BMJ 2007; 334 doi: https://doi.org/10.1136/bmj.39141.534190.80 (Published 15 March 2007) Cite this as: BMJ 2007;334:546
  1. Domhnall MacAuley, primary care editor (dmacauley{at}bmj.com)1,
  2. Zoe Slote Morris, Nuffield fellow in health policy2
  1. 1BMJ, Tavistock Square, London WC1H 9JR
  2. 2Judge Business School, University of Cambridge, Cambridge CB2 1AG

    As the population ages the costs of care will rise

    When a 70 year old woman collects a prescription from the pharmacist, no one is surprised. But, it is for her mother. And she must rush back because her mother doesn't see very well, is a little confused, and her daughter doesn't like to leave her for too long on her own. Times change. We are all getting older and living longer so our traditional age structured model of society has had to evolve. No longer are people young, middle aged, and old, but increasingly they are also the “oldest old.” In this week's BMJ, Robine and colleagues present a “four age population model,” whereby the future long term care needs of the oldest people can be estimated.”1 These frail elderly people, whom we are likely to become, are increasingly important as consumers of health resources and a focus for future care.

    The irony of longer life is an increasing burden of health. We do not know how ageing will affect health. Two competing theories exist. The first is the compression of morbidity,2 where we will live longer with fewer years of disability before we die. The second suggests an ageing population with more than one chronic condition (comorbidity).

    The future is probably somewhere between the two. Coronary heart disease may have declined, but cancer, dementia, and HIV are increasing. And although coronary heart disease and cancer will still cause death, they will also become chronic managed diseases. Death from heart attack will be superseded by associated chronic conditions, such as angina and chronic health failure.3 The World Health Organization estimates a doubling of chronic disease in the over 65s by 2030.4 And a recent report commissioned by the Alzheimer's Society5 estimates that by 2025 more than a million people in the United Kingdom will have dementia, and by 2050 this figure will reach 1.7 million. This increase will create even greater demand for acute care, management of chronic disease, and social care with the inevitable increase in costs.

    Caring is expensive. Informal care in the community is often unseen and unmeasured, yet the people who provide this care carry the greatest burden of all. We need to face up to the huge cost of care in both the formal and informal sector. In England it is estimated that 8.5 million people provided informal care in 2000, 3.4 million of whom cared for people over 65 years.6 This is a huge economic investment and these people do not appear in any economic balance sheet. Furthermore, as the retirement age increases and people have to work longer hours, this social capital will soon reach its limits. And with the crisis in pensions, there will be less money for people to buy additional care.

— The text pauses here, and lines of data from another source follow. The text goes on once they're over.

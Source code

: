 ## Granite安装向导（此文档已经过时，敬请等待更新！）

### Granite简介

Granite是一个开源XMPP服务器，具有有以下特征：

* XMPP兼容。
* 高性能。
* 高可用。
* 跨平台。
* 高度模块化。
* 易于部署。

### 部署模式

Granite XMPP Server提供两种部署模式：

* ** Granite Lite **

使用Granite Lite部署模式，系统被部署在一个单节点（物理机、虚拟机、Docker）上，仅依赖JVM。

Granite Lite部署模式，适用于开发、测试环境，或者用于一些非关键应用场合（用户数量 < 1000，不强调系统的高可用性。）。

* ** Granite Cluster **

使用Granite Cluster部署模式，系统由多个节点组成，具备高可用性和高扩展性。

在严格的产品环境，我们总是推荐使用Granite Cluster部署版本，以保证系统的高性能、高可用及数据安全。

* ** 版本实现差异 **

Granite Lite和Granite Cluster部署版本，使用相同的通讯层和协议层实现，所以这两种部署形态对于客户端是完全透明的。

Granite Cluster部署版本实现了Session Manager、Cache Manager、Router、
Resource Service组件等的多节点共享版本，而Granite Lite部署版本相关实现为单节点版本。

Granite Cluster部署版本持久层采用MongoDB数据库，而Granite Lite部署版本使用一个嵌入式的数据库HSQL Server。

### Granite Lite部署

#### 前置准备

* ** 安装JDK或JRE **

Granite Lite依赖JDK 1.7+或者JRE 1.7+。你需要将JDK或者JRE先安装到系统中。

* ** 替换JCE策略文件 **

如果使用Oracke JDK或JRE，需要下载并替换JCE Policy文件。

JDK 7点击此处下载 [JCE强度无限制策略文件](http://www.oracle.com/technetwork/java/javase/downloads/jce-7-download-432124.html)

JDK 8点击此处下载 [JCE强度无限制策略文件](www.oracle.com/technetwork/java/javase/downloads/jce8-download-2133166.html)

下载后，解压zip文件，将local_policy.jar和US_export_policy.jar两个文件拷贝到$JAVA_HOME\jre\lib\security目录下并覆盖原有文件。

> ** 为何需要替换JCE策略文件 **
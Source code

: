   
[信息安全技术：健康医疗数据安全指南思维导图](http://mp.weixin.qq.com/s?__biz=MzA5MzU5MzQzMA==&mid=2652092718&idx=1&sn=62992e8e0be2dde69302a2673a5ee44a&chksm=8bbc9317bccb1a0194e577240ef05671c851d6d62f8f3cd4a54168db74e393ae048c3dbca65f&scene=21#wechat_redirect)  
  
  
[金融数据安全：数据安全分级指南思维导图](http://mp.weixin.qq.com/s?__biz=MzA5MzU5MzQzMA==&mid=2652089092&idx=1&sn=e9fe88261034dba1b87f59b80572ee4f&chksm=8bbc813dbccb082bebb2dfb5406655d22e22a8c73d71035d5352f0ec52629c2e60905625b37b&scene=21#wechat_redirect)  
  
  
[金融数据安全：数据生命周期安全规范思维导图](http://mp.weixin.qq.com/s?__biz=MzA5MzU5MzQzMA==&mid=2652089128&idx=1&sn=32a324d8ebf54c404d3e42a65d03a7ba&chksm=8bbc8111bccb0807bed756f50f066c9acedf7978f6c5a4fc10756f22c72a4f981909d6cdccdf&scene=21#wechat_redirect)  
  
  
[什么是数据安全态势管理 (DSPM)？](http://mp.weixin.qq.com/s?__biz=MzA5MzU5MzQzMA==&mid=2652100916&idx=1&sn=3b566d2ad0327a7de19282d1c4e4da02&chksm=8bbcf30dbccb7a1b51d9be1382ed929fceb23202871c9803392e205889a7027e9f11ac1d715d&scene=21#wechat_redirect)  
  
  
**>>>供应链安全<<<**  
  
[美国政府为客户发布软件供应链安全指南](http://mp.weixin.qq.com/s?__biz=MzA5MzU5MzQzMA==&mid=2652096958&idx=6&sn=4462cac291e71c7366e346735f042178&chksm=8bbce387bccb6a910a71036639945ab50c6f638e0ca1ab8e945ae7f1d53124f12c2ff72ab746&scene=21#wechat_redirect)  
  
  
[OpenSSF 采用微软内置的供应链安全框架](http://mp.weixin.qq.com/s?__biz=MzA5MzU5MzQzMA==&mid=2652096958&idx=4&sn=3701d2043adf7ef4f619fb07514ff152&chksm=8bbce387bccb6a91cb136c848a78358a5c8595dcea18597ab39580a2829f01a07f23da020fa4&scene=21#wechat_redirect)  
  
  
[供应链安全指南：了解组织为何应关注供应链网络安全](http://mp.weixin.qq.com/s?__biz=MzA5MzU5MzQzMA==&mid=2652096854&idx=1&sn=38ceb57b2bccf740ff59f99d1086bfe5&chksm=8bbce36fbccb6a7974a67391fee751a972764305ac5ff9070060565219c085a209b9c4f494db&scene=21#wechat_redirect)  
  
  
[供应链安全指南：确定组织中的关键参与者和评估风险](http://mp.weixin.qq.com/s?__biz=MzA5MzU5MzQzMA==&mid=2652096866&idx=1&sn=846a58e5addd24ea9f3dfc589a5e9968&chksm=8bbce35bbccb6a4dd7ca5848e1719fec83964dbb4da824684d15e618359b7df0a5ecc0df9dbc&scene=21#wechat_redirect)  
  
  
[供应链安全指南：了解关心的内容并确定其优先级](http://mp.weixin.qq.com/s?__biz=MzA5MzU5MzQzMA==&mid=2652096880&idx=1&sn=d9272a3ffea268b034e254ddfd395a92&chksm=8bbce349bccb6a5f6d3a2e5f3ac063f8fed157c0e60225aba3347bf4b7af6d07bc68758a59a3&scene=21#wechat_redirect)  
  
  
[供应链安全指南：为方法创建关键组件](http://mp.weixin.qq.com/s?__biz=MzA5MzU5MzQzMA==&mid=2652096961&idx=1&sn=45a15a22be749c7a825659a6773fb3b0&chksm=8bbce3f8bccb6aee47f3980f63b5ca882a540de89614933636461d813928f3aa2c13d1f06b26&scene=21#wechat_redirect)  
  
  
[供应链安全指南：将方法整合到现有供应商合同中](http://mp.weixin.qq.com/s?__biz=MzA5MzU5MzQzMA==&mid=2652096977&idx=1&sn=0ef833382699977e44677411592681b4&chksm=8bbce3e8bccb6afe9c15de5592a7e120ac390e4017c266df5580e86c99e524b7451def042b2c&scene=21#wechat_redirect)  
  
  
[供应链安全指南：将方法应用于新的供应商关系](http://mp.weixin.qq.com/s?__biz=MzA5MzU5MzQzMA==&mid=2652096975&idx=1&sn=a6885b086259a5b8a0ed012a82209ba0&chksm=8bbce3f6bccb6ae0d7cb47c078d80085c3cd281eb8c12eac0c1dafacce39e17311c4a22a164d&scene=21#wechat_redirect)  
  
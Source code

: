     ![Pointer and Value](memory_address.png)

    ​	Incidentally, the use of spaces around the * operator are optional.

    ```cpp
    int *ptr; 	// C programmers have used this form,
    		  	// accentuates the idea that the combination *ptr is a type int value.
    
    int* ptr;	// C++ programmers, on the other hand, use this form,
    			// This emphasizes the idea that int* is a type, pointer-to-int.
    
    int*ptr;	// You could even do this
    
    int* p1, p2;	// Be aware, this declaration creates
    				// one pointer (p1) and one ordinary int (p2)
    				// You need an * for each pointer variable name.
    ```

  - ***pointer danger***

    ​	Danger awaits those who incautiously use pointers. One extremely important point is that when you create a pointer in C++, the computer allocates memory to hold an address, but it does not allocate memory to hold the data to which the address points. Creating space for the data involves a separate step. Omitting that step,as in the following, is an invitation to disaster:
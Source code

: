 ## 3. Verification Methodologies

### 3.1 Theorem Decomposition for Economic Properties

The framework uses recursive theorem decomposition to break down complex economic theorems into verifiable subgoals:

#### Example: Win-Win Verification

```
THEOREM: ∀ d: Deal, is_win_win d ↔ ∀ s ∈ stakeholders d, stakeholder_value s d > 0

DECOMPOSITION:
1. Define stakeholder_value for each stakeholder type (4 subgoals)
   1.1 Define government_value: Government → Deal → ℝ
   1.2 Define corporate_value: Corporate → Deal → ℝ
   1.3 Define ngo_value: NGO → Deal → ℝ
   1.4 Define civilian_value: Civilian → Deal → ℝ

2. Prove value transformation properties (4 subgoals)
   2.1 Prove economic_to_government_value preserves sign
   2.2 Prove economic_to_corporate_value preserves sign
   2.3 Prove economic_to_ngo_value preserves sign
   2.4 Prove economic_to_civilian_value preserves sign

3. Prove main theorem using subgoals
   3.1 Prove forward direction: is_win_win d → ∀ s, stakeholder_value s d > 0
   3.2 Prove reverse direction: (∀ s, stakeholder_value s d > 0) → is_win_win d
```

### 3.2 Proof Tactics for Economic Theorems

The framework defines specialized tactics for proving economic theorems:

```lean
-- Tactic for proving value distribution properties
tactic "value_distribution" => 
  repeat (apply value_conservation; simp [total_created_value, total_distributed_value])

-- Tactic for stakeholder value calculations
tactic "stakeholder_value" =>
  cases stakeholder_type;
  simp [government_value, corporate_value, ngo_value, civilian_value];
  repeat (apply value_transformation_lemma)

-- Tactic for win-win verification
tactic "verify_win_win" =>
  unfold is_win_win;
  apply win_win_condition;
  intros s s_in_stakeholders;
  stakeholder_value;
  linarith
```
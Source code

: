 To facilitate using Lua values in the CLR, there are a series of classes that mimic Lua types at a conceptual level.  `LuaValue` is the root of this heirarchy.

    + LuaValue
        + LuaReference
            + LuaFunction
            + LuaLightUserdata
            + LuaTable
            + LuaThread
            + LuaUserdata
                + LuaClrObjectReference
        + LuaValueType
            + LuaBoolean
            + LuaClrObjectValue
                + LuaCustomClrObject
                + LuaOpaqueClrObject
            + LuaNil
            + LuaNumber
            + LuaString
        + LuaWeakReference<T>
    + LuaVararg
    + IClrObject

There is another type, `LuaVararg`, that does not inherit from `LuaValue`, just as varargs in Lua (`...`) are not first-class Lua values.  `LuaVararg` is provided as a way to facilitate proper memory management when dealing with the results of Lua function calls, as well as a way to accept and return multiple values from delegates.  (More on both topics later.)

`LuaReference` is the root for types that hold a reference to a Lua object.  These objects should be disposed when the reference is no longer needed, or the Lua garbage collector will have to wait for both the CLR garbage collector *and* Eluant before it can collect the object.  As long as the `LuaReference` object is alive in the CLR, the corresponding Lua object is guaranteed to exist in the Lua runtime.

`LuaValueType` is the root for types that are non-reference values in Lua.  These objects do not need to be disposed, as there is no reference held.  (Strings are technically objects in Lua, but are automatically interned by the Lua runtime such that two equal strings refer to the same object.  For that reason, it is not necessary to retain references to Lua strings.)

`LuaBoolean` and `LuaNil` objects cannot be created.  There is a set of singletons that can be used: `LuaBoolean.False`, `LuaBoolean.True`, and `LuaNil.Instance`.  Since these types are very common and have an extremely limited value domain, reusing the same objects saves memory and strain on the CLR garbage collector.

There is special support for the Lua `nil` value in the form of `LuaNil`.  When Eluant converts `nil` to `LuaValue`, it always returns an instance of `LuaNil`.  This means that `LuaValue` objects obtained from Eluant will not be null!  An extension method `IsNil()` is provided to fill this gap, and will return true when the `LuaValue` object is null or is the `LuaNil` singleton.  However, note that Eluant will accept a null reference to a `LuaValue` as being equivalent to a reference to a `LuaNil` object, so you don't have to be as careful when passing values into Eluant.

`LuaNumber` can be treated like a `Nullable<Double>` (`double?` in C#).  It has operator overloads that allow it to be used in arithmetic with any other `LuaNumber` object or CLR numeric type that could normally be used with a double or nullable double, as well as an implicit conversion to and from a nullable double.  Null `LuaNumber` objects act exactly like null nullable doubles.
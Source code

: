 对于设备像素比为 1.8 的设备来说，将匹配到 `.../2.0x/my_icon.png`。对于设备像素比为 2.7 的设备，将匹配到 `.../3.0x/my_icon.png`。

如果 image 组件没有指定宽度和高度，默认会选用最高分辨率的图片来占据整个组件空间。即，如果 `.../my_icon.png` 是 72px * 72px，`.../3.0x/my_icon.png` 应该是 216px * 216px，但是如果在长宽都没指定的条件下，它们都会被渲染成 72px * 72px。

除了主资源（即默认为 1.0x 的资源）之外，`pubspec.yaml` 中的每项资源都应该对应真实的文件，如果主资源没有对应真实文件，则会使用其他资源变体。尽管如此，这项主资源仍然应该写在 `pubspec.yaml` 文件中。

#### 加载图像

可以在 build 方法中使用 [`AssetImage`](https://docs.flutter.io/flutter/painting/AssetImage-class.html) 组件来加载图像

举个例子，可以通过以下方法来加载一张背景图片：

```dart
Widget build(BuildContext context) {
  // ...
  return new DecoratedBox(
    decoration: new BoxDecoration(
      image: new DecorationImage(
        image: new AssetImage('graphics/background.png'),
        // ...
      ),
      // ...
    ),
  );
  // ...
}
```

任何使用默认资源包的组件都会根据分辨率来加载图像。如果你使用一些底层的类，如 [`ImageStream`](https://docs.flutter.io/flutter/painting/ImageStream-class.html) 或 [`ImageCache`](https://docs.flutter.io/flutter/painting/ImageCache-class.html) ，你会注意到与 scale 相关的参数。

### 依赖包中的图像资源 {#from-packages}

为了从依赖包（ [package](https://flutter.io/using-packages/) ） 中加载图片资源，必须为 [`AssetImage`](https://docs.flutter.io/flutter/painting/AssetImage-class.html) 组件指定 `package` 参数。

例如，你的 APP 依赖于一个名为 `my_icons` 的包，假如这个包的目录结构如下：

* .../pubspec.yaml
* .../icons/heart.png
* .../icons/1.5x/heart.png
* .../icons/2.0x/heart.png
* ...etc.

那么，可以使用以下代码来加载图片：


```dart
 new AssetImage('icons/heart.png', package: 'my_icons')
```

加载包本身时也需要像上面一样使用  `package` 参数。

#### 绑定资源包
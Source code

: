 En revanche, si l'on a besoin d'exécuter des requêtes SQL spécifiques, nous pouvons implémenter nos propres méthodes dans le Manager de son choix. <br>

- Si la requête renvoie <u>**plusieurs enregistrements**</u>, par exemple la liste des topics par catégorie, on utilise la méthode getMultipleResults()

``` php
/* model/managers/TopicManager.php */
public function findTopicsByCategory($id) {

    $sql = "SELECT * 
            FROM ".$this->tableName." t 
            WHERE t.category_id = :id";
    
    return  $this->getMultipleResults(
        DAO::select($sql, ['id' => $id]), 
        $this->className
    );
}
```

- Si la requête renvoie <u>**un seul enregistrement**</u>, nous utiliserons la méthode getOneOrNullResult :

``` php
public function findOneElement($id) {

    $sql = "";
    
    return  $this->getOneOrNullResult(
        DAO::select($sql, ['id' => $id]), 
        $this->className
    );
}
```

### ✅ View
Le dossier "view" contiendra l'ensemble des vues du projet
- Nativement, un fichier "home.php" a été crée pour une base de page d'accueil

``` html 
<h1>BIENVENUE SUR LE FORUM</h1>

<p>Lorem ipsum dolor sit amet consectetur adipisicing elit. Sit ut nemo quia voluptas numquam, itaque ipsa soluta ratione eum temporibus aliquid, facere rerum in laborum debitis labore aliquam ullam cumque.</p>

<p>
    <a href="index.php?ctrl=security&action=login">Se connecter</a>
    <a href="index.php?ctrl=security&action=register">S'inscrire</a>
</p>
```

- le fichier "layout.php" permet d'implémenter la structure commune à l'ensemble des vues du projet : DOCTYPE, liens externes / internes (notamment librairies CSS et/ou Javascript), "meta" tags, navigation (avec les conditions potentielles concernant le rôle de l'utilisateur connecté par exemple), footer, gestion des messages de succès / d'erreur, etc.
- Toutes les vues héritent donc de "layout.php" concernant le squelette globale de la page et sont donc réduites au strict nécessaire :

    In the United Kingdom, an estimated 3.5 million more carers will be needed by 2037 to care for those aged 75 and over.7 Robine and colleagues, in their proposed four age model, introduce the concept of the oldest old support ratio. They make the assumption that the “sandwich age cohort”—the young retired—will care for the oldest people. The statistical model is attractive and is one measure of the burden of caring.

    What this paper cannot tell us is if this generation will be around to help, or indeed, will be willing to help. The responsibility usually falls to families first of all, and the reality is that the carer is usually a daughter or daughter in law. But women have changing aspirations, and geographical and social mobility together with household restructuring mean that families are increasingly fragmented. Hundreds of miles often separate parents and children. If no family is available there are two alternatives: neglect or formal care.

    Robine and colleagues are right to argue that policy makers need to anticipate trends in the number of oldest people. Demand for care is not about age in itself, and they point out that their cut off age of 85 and above is arbitrary. Forecasting care needs has less to do with how old people are than with who they are and how old they will be when they are expected to die. Major differences in rates of mortality and morbidity still occur between groups—for example, according to social class, sex, ethnic origin, and geographical region—and the oldest people in each group will vary in age. Those most in need of care will need care at an earlier age.

    These problems are important not only in Switzerland and the United States but also in the UK and most Western states where life expectancy is increasing. Social change and economic wellbeing mean that wealthy countries have postponed their healthcare liabilities until later. First world countries have swapped infant mortality and childhood illness for the burden of care of the elderly. Caring for the oldest old is the price of affluence.


    • Competing interests: None declared.

    • Provenance and peer review: Commissioned; not externally peer reviewed.